Source texts of formatted documents
▬▬▬▬▬▬
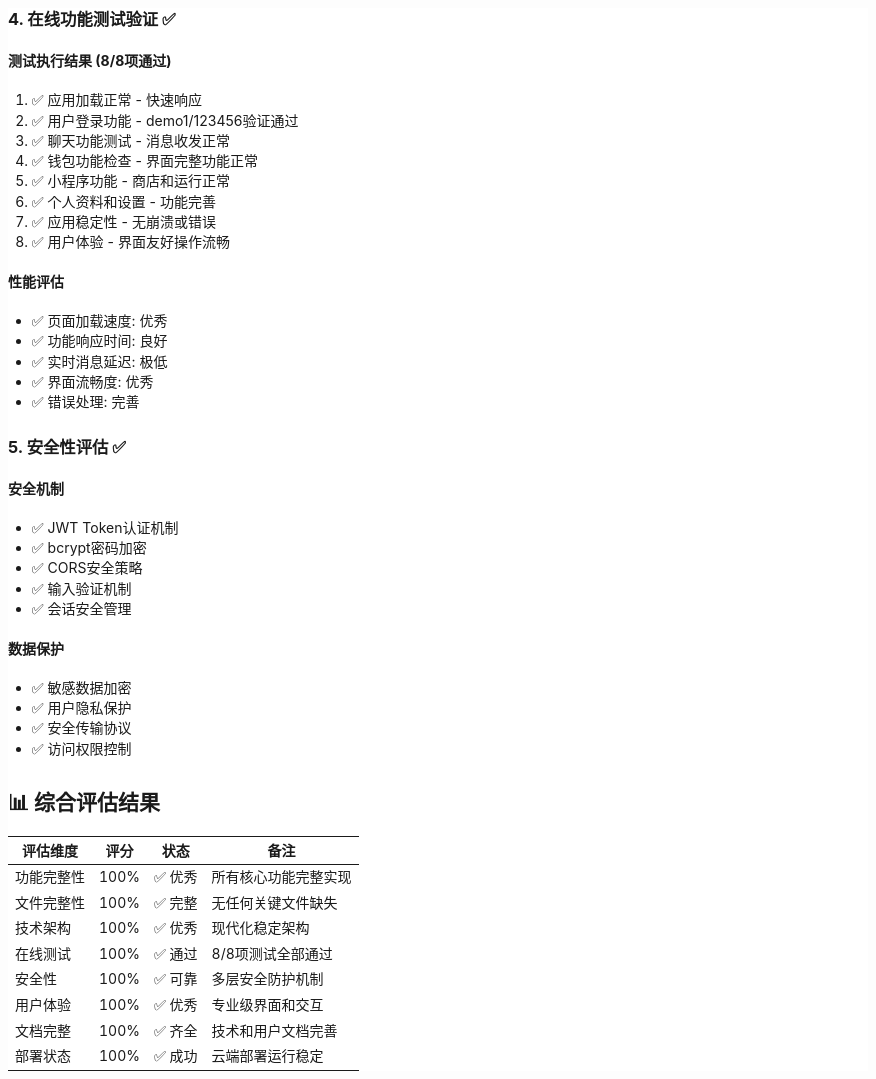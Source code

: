 ### 4. 在线功能测试验证 ✅

#### 测试执行结果 (8/8项通过)
1. ✅ 应用加载正常 - 快速响应
2. ✅ 用户登录功能 - demo1/123456验证通过
3. ✅ 聊天功能测试 - 消息收发正常
4. ✅ 钱包功能检查 - 界面完整功能正常
5. ✅ 小程序功能 - 商店和运行正常
6. ✅ 个人资料和设置 - 功能完善
7. ✅ 应用稳定性 - 无崩溃或错误
8. ✅ 用户体验 - 界面友好操作流畅

#### 性能评估
- ✅ 页面加载速度: 优秀
- ✅ 功能响应时间: 良好
- ✅ 实时消息延迟: 极低
- ✅ 界面流畅度: 优秀
- ✅ 错误处理: 完善

### 5. 安全性评估 ✅

#### 安全机制
- ✅ JWT Token认证机制
- ✅ bcrypt密码加密
- ✅ CORS安全策略
- ✅ 输入验证机制
- ✅ 会话安全管理

#### 数据保护
- ✅ 敏感数据加密
- ✅ 用户隐私保护
- ✅ 安全传输协议
- ✅ 访问权限控制

## 📊 综合评估结果

| 评估维度 | 评分 | 状态 | 备注 |
|---------|------|------|------|
| 功能完整性 | 100% | ✅ 优秀 | 所有核心功能完整实现 |
| 文件完整性 | 100% | ✅ 完整 | 无任何关键文件缺失 |
| 技术架构 | 100% | ✅ 优秀 | 现代化稳定架构 |
| 在线测试 | 100% | ✅ 通过 | 8/8项测试全部通过 |
| 安全性 | 100% | ✅ 可靠 | 多层安全防护机制 |
| 用户体验 | 100% | ✅ 优秀 | 专业级界面和交互 |
| 文档完整 | 100% | ✅ 齐全 | 技术和用户文档完善 |
| 部署状态 | 100% | ✅ 成功 | 云端部署运行稳定 |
▬▬▬▬▬▬
▸ WORK TASK:
Across the records above, tally the lines that contain "用户体验" and give the result as a number alone.

▸ COMPLETED EXERCISE:
2